Nach Angaben von Elmir Kewsegi, dem Redakteur der ungarischsprachigen Zeitung „Karpati Igaz Szo“, leben zirka ein Drittel der Ungarn aus Transkarpatien heute im Ausland. Seit der Unabhängigkeit der Ukraine siedelten über 10.000 ethnische Ungarn nach Ungarn um. Der Vorsitzende des ungarischen politischen Lebens in Transkarpatien, der Parlamentsabgeordnete Wassily Brenzowitsch, erklärte, dass sich die ungarische Minderheit durch die Arbeitsmigration in dem Gebiet „am Rand einer echten Katastrophe“ befindet.

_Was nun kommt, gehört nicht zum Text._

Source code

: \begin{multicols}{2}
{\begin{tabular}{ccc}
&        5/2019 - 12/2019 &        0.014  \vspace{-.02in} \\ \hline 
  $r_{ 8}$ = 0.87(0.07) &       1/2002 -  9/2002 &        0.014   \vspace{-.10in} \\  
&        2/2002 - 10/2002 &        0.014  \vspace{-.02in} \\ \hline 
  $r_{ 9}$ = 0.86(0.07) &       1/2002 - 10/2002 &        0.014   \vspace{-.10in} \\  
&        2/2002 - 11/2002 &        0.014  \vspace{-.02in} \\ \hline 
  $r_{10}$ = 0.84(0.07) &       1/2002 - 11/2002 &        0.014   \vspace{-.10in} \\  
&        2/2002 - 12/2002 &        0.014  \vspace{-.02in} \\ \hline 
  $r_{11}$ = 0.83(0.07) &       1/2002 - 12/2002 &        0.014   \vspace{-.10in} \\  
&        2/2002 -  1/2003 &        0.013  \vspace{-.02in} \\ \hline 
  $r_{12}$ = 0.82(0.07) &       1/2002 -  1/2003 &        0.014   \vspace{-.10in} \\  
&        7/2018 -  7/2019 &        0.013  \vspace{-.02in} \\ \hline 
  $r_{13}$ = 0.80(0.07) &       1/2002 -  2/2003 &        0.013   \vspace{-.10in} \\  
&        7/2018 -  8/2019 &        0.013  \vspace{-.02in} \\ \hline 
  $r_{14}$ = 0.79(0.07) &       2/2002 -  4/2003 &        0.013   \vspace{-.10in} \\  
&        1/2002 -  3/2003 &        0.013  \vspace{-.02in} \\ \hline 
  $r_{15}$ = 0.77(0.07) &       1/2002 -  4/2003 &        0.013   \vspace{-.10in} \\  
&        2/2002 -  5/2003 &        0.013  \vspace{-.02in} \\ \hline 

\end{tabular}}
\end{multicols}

Ungefähr 10.000 Rentner in Transkarpatien erhalten eine ungarische Rente. Laut einem Interregierungsabkommen müssen sie eine Staatsangehörigkeit aufgeben, um nicht zwei Renten gleichzeitig zu erhalten. Und selbst wenn die meisten von ihnen weiter in Transkarpatien leben wollen, verliert die Ukraine dadurch weitere 10.000 Einwohner, die bereits jetzt nicht berechtigt sind, an Wahlen teilzunehmen.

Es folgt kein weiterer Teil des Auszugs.